Wednesday, September 15, 2021

Requiring Employees to be Vaccinated Against Covid-19?

Dawn D. McDonald

As the Delta variant of Covid-19 spreads, and now with new concerns surrounding the Mu variant, booster shots, and questions


concerning the safety and effectiveness of the Covid-19 vaccine, more and more employers continue to weigh the pros and cons of requiring their employees to be vaccinated.  Of primary importance to employers, is the ability to remain open for business and to function as profitably as possible.  In the face of resistance from many Americans to the vaccine, the White House has begun asking companies to mandate the vaccine for employees.  Mandates are in effect for many first responders, health workers and large manufacturers.  Many of the Property Managers and Condominium Associations that we represent are also asking the question as to whether they can require employees to be vaccinated.   The short answer is: YES.  However, as with most things related to employment law, the answer is actually more complicated than a simple yes or no, and requires a deeper analysis by employers.

Employers can require employees to get the vaccine if they want to continue to be employed.  Most states, including Massachusetts and the surrounding New England states are “employment at will” states.  This means that employers have a right to set working conditions.  The U.S. Occupations Safety and Health Administration (OSHA) actually requires employers to provide their employees with safe and healthy working conditions.  However, there are significant exceptions to making this type of job condition that employers must be aware of.  

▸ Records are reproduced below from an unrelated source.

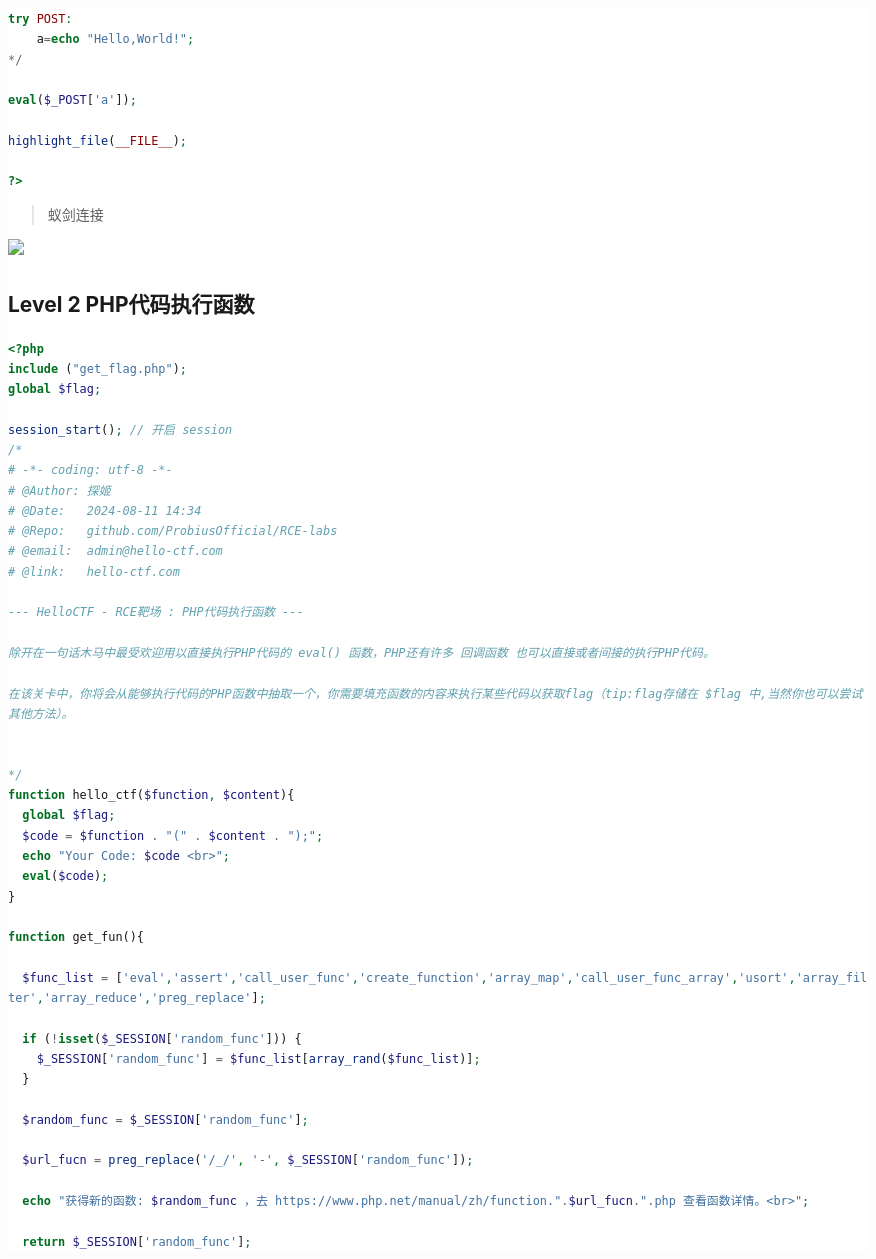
 ```php
try POST:
    a=echo "Hello,World!";
*/

eval($_POST['a']);

highlight_file(__FILE__);

?>
```

> 蚁剑连接
>

![](https://cdn.nlark.com/yuque/0/2025/png/49936693/1737266747082-68786e4d-687c-4362-9047-787fc90bc8a6.png)

## Level 2 PHP代码执行函数  
```php
<?php 
include ("get_flag.php");
global $flag;

session_start(); // 开启 session
/*
# -*- coding: utf-8 -*-
# @Author: 探姬
# @Date:   2024-08-11 14:34
# @Repo:   github.com/ProbiusOfficial/RCE-labs
# @email:  admin@hello-ctf.com
# @link:   hello-ctf.com

--- HelloCTF - RCE靶场 : PHP代码执行函数 --- 

除开在一句话木马中最受欢迎用以直接执行PHP代码的 eval() 函数，PHP还有许多 回调函数 也可以直接或者间接的执行PHP代码。

在该关卡中，你将会从能够执行代码的PHP函数中抽取一个，你需要填充函数的内容来执行某些代码以获取flag（tip:flag存储在 $flag 中,当然你也可以尝试其他方法）。


*/
function hello_ctf($function, $content){
  global $flag;
  $code = $function . "(" . $content . ");";
  echo "Your Code: $code <br>";
  eval($code);
}

function get_fun(){

  $func_list = ['eval','assert','call_user_func','create_function','array_map','call_user_func_array','usort','array_filter','array_reduce','preg_replace'];

  if (!isset($_SESSION['random_func'])) {
    $_SESSION['random_func'] = $func_list[array_rand($func_list)];
  }

  $random_func = $_SESSION['random_func'];

  $url_fucn = preg_replace('/_/', '-', $_SESSION['random_func']);

  echo "获得新的函数: $random_func ，去 https://www.php.net/manual/zh/function.".$url_fucn.".php 查看函数详情。<br>";

  return $_SESSION['random_func'];
```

Employees have a right to seek an exemption from an employer’s vaccine mandate if they have medical grounds for doing so, or if they have sincerely held religious beliefs.  Workers can ask for alternative accommodations, such as use of personal protective equipment, working separately, or working from home.  These restrictions flow from the Americans with Disabilities Act (ADA) and Title VII of the Civil Rights Act of 1964.  If an employee seeks an exemption for medical reasons, employers must engage in “the interactive process” with the employee to determine what if any reasonable accommodations can be made to keep the employee working productively, while keeping the workplace and the employees safe.  This means thinking about personal protective equipment, social distancing, changing work hours, remote working, etc.

These are just two of the factors that employers must consider when determining whether they should institute a vaccine mandate.  There is the potential for significant liability concerns in mandating the vaccine, other than those related to the ADA and Title VII.  What if an employee who did not request an exemption, has a severe allergic reaction to the vaccine, causing significant illness, and only got the vaccine because it was mandated by the employer?  This scenario raises the specter of protracted litigation, where early reports from the medical field are noting that while rare, adverse reactions in people who have a history of allergies are occurring.  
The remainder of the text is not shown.